I argued a few weeks ago that Microsoft shouldn’t make an Android phone. Specifically, I said it was a fantasy, an alluring one. Things have changed since then, drastically so. Microsoft has announced its first Android phone, the Surface Duo. This Surface is a folding phone, not one that’s in the same line as Samsung’s Fold or Hauwei’s Mate X, but in a distinct Microsofttean way. It’ll bring the best of Microsoft’s services on Android to Android phone users, and it’ll do it with a hardware flourish that focuses on productivity. That’s all well and good. Now, I have to argue that if Microsoft is dipping its toes into Android, it should do so properly — it should make an actual Android phone as well.
An Android-powered Surface Phone would look something like a OnePlus or Samsung Galaxy S10, albeit with Microsoft’s Surface stylings. It would have hardware worthy of 2019/2020, perhaps with a custom SoC like the Surface Pro X’s SQ1. Microsoft could ship the same skin of Android it does on the Surface Duo, albeit optimised for a singular device. Android skins don’t have the same stigma in 2019 anymore, and the firm could commit to regular security updates.

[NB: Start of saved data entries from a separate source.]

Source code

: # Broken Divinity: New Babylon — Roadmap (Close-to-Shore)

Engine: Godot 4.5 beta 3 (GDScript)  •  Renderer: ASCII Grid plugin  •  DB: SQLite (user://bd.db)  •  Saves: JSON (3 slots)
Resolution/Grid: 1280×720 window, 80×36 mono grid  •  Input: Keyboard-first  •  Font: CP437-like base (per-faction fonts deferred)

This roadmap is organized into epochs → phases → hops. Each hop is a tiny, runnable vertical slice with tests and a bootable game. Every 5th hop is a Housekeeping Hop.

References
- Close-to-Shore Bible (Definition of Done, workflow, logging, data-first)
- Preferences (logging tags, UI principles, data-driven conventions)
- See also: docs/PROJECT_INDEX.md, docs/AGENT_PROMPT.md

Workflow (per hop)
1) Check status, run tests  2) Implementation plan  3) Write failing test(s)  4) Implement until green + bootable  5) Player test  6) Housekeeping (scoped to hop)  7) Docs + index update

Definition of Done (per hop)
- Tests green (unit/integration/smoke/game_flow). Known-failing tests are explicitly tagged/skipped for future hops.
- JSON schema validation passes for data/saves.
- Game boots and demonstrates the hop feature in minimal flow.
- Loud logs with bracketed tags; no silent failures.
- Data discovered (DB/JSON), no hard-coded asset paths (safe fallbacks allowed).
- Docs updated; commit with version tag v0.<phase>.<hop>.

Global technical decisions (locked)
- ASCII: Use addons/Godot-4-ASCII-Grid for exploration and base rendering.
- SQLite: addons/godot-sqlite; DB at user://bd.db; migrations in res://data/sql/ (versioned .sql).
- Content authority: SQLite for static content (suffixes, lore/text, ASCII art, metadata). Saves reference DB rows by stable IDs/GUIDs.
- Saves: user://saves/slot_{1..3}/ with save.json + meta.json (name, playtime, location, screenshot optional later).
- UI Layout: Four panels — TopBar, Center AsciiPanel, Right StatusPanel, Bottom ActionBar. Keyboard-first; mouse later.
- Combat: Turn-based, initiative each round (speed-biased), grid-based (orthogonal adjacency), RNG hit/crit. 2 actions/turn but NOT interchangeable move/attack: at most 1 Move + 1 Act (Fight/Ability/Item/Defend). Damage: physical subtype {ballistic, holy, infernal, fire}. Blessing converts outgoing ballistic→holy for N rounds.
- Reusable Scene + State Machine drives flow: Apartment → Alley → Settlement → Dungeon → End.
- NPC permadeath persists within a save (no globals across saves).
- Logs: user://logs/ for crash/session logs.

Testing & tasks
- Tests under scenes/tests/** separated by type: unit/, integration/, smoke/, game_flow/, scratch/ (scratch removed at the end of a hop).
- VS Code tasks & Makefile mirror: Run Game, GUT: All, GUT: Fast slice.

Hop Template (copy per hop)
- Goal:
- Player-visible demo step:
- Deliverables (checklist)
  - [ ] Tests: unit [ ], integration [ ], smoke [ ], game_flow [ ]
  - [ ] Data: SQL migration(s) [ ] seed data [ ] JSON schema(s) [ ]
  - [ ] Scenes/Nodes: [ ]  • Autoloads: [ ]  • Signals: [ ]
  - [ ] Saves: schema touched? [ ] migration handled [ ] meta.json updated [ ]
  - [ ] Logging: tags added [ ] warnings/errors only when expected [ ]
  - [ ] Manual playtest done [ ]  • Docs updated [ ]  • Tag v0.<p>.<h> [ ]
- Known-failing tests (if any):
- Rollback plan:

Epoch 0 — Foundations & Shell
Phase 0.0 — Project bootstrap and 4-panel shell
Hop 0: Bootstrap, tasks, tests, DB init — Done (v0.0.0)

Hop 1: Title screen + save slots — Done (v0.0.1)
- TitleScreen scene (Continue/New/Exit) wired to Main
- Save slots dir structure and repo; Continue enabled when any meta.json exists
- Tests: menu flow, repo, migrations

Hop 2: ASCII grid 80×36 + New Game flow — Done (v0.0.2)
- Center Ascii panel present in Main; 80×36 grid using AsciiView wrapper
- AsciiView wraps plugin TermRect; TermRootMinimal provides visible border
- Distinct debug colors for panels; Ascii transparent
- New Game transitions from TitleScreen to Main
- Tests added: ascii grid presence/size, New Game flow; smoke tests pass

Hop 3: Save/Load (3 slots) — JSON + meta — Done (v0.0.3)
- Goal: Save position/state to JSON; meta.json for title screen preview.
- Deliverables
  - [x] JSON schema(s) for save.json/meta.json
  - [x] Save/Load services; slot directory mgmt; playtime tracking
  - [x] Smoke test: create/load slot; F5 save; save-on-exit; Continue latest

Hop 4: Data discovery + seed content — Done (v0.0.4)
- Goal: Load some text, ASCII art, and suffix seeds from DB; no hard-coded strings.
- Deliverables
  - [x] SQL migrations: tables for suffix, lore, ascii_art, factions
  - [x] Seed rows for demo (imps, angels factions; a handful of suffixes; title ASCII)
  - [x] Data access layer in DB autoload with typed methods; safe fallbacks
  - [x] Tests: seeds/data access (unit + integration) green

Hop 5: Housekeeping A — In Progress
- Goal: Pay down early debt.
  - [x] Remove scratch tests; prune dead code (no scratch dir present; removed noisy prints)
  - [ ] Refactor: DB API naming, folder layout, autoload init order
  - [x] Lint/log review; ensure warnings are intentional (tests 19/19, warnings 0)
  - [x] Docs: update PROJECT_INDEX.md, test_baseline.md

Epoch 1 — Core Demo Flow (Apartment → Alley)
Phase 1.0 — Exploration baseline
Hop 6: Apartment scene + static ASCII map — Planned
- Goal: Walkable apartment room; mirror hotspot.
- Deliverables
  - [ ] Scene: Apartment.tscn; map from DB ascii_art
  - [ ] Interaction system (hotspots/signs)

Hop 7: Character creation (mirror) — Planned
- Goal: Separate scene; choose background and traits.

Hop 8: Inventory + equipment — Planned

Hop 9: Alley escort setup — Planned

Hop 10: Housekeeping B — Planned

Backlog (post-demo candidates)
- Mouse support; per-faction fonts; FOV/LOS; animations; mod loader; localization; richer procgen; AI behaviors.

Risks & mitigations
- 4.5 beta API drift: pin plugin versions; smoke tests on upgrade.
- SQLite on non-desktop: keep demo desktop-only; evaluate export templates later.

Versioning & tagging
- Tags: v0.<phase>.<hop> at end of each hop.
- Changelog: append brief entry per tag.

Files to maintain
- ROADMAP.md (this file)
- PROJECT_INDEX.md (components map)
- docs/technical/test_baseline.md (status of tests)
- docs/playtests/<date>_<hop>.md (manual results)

After all, a Microsoft phone would also be sold on being a secure product. It would not do to fall behind on that promise. The firm would also equip it with the latest cameras because while photography is important for people who buy smartphones, it is triply so for the influencers who review and rate them. Plus, there’s nothing to be gained from falling behind Apple’s iPhone’s and Samsung’s Galaxies. Even if it were aimed at a business context, a good camera is becoming essential with the rise of OCR and mobile scanning.
But enough thinking about how a Surface Phone would work, let’s talk about why it should even exist. Once Microsoft committed to building its own version of Android as well as a phone, 75% of the argument for not building an Android phone was blown away. It’s already bound to deliver Android updates and create its own Android skin. It’s already going to be participating in the spec wars, and foldables are being built by everyone and their grandma. If you’re already in for the pound, the penny makes no difference either way (to repurpose a phrase). It may seem weird to ask for Microsoft to make a less ambitious device than what it’s putting out, but it makes perfect sense for the typically conservative Microsoft.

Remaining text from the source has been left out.